# Graph Exercises

1. The graph above illustrates the prerequisite structure for eight computer science courses. Answer the following questions:
• Is this graph directed?
• Is this graph weighted?
• Does this graph contain any cycles?
• Would you describe this graph as sparse? or dense?
• What is the in degree of CS 240?
• What is the out degree of CS 240?
• Ignoring the edge directions, what is the largest clique in this graph?
• Ignoring the edge directions, how many connected components does this graph have?
• Draw the in-memory representation of this graph both as an adjacency matrix and an adjacency list. Construct your adjacency list so that edge lists are sorted by course number.
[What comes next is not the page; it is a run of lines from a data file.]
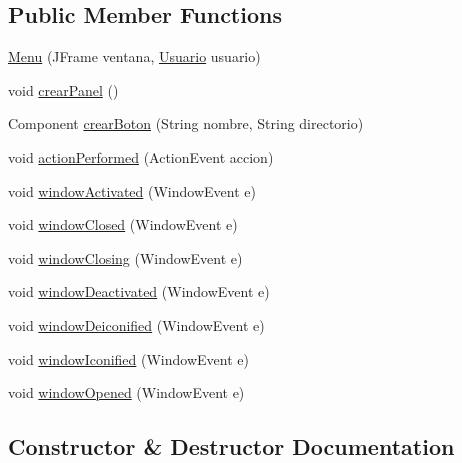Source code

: \subsection*{Public Member Functions}
\begin{DoxyCompactItemize}
\item 
\mbox{\hyperlink{classmenu__seleccion_1_1_menu_ab5f3ec49570a241ab7b6541dce6edba1}{Menu}} (J\+Frame ventana, \mbox{\hyperlink{classclases_1_1_usuario}{Usuario}} usuario)
\item 
void \mbox{\hyperlink{classmenu__seleccion_1_1_menu_a0c343de6099f0b63a85771456a59782f}{crear\+Panel}} ()
\item 
Component \mbox{\hyperlink{classmenu__seleccion_1_1_menu_ab90e5b1e7893fc1321b9a3394d3d9d6c}{crear\+Boton}} (String nombre, String directorio)
\item 
void \mbox{\hyperlink{classmenu__seleccion_1_1_menu_a7a403c4df99f7687b71b83b698dbb678}{action\+Performed}} (Action\+Event accion)
\item 
void \mbox{\hyperlink{classmenu__seleccion_1_1_menu_ad439936756fbce3bc0128bc33b3f80b3}{window\+Activated}} (Window\+Event e)
\item 
void \mbox{\hyperlink{classmenu__seleccion_1_1_menu_a5668e89455ec8472f264026e307637d4}{window\+Closed}} (Window\+Event e)
\item 
void \mbox{\hyperlink{classmenu__seleccion_1_1_menu_aa0e102a13ab297de1bf364adaae917cb}{window\+Closing}} (Window\+Event e)
\item 
void \mbox{\hyperlink{classmenu__seleccion_1_1_menu_acfd4d13c72c923e22bf9e00261e3862a}{window\+Deactivated}} (Window\+Event e)
\item 
void \mbox{\hyperlink{classmenu__seleccion_1_1_menu_adf87abfaa566cf6a90ce3a22de792921}{window\+Deiconified}} (Window\+Event e)
\item 
void \mbox{\hyperlink{classmenu__seleccion_1_1_menu_a4064e0ae07a8ae87a8e6b146fb50fc94}{window\+Iconified}} (Window\+Event e)
\item 
void \mbox{\hyperlink{classmenu__seleccion_1_1_menu_ac219477734bee53f1041140051a11ebb}{window\+Opened}} (Window\+Event e)
\end{DoxyCompactItemize}


\subsection{Constructor \& Destructor Documentation}
\mbox{\label{classmenu__seleccion_1_1_menu_ab5f3ec49570a241ab7b6541dce6edba1}}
You may label each vertex using an integer, where each course is numbered in order: CS149->0, CS159->1 ...

• For this example, which of these graph representations is more memory-efficient?
2. The following code snippets implement depth-first search and breadth-first search respectively.

``````
void graphTraverse(Graph G) {
int v;
for (v=0; v<G.nodeCount(); v++)
G.setValue(v, null); // Initialize
for (v=0; v<G.nodeCount(); v++)
if (G.getValue(v) != VISITED)
doTraversal(G, v); // Replace with either DFS or BFS
}

void DFS(Graph G, int v) {
PreVisit(G, v);
G.setValue(v, VISITED);
int[] nList = G.neighbors(v);
for (int i=0; i< nList.length; i++)
if (G.getValue(nList[i]) != VISITED)
DFS(G, nList[i]);
PostVisit(G, v);
}

void BFS(Graph G, int v) {
LQueue Q = new LQueue(G.nodeCount());
Q.enqueue(v);
G.setValue(v, VISITED);
while (Q.length() > 0) { // Process each vertex on Q
v = (Integer)Q.dequeue();
PreVisit(G, v);
int[] nList = G.neighbors(v);
for (int i=0; i< nList.length; i++)
if (G.getValue(nList[i]) != VISITED) { // Put neighbors on Q
G.setValue(nList[i], VISITED);
Q.enqueue(nList[i]);
}
PostVisit(G, v);
}
}``````
• In what order will the vertices in the prerequisite graph be visited in a depth-first traversal?

• In what order will they be visited in a breadth-first traversal?

3. Draw the in-memory representations of the undirected version of the graph above. (In other words, every directed edge is replaced by an undirected edge.)